### Stored data
########################################
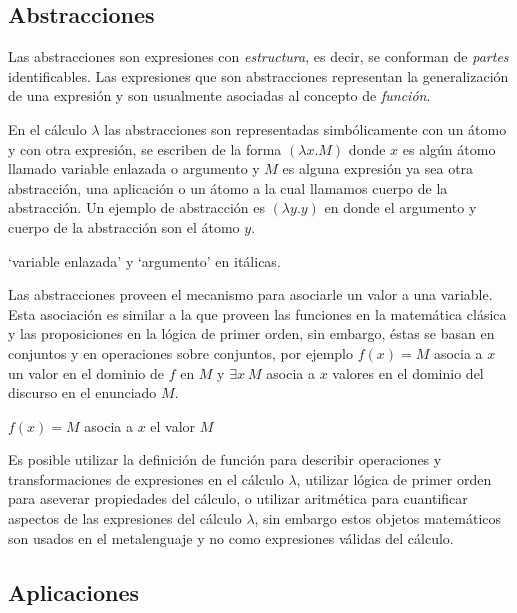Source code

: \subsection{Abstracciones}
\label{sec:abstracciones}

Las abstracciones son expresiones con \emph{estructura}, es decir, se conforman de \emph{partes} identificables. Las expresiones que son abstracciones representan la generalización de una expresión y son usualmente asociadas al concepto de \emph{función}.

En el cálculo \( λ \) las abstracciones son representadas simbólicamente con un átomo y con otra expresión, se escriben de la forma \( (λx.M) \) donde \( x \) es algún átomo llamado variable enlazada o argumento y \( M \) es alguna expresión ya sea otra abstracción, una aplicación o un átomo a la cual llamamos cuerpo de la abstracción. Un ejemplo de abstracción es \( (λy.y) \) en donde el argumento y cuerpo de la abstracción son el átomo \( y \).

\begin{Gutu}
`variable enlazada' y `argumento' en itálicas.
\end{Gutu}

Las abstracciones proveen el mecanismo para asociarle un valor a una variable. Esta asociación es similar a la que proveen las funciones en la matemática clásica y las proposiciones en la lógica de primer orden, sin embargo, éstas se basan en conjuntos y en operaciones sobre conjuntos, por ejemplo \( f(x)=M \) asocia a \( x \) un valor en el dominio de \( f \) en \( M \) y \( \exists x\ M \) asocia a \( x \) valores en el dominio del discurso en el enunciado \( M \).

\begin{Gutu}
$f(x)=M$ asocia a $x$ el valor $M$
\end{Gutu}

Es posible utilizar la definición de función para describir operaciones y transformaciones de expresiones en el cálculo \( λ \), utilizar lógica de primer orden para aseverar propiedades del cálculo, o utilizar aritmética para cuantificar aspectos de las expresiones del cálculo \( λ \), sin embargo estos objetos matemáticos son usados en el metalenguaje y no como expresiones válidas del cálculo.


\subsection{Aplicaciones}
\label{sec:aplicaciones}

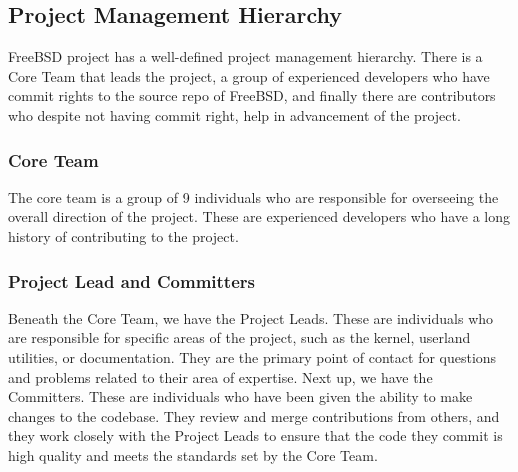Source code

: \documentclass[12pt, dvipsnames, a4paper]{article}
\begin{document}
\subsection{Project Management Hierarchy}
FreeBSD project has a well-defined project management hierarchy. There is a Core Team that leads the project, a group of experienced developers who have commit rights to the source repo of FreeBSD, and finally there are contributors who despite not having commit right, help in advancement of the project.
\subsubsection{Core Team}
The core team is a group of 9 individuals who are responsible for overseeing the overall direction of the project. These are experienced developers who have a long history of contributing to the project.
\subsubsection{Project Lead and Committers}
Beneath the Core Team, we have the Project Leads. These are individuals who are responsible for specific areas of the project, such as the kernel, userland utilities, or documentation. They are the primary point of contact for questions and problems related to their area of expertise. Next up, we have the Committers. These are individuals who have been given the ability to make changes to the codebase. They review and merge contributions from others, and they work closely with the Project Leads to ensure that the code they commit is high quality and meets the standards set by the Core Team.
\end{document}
########################################
### WHAT TO PRODUCE
Each line in the entries above that includes the string "label" should be extracted.

### ANSWER TO THIS EXERCISE
\label{sec:abstracciones}
\label{sec:aplicaciones}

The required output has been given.